Go line by line through the listing below and copy those that hold "compute".

▶ DATASET RECORDS:
Start of Block
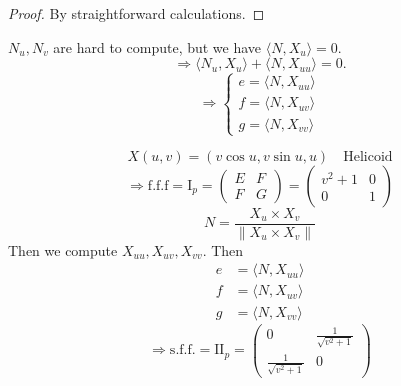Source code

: \documentclass{article}
\begin{document}
\begin{proof}
By straightforward calculations.
\end{proof}

\begin{remark}
$N_u, N_v$ are hard to compute, but we have $\langle N, X_u \rangle = 0$.
$$ \Rightarrow \langle N_u, X_u \rangle + \langle N, X_{uu} \rangle = 0. $$
$$ \Rightarrow \begin{cases} e = \langle N, X_{uu} \rangle \\ f = \langle N, X_{uv} \rangle \\ g = \langle N, X_{vv} \rangle \end{cases} $$
\end{remark}

\begin{example}
$$ X(u, v) = (v \cos u, v \sin u, u) \quad \text{Helicoid} $$
$$ \Rightarrow \text{f.f.f} = \mathrm{I}_p = \begin{pmatrix} E & F \\ F & G \end{pmatrix} = \begin{pmatrix} v^2+1 & 0 \\ 0 & 1 \end{pmatrix} $$
$$ N = \frac{X_u \times X_v}{\| X_u \times X_v \|} $$
Then we compute $X_{uu}, X_{uv}, X_{vv}$.
Then
\begin{align*}
e &= \langle N, X_{uu} \rangle \\
f &= \langle N, X_{uv} \rangle \\
g &= \langle N, X_{vv} \rangle
\end{align*}
$$ \Rightarrow \text{s.f.f.} = \mathrm{II}_p = \begin{pmatrix} 0 & \frac{1}{\sqrt{v^2+1}} \\ \frac{1}{\sqrt{v^2+1}} & 0 \end{pmatrix} $$
\end{example}
\end{document}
End of Block
▶ YOUR RESPONSE:
$N_u, N_v$ are hard to compute, but we have $\langle N, X_u \rangle = 0$.
Then we compute $X_{uu}, X_{uv}, X_{vv}$.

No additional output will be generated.